▸ **To do**: Word for word, restate all the records; images are not part of the copy.

▸ **Exercise input**:
>>>

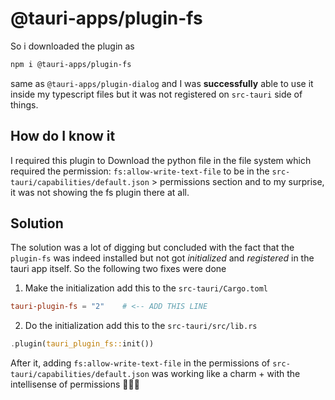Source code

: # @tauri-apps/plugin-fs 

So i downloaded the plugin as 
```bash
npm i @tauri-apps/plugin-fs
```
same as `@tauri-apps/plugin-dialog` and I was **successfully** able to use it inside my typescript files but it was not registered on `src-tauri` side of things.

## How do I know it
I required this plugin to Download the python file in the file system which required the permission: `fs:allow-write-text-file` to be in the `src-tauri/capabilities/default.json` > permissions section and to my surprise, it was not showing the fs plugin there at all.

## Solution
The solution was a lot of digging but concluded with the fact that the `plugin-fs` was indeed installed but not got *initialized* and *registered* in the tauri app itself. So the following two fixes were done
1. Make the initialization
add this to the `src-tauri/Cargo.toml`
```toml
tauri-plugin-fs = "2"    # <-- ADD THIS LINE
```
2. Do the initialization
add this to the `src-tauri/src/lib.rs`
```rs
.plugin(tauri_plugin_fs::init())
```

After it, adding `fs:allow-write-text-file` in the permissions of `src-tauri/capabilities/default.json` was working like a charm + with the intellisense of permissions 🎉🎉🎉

<<<

▸ **Result of this exercise**:
Source code

: # @tauri-apps/plugin-fs 

So i downloaded the plugin as 
```bash
npm i @tauri-apps/plugin-fs
```
same as `@tauri-apps/plugin-dialog` and I was **successfully** able to use it inside my typescript files but it was not registered on `src-tauri` side of things.

## How do I know it
I required this plugin to Download the python file in the file system which required the permission: `fs:allow-write-text-file` to be in the `src-tauri/capabilities/default.json` > permissions section and to my surprise, it was not showing the fs plugin there at all.

## Solution
The solution was a lot of digging but concluded with the fact that the `plugin-fs` was indeed installed but not got *initialized* and *registered* in the tauri app itself. So the following two fixes were done
1. Make the initialization
add this to the `src-tauri/Cargo.toml`
```toml
tauri-plugin-fs = "2"    # <-- ADD THIS LINE
```
2. Do the initialization
add this to the `src-tauri/src/lib.rs`
```rs
.plugin(tauri_plugin_fs::init())
```

After it, adding `fs:allow-write-text-file` in the permissions of `src-tauri/capabilities/default.json` was working like a charm + with the intellisense of permissions 🎉🎉🎉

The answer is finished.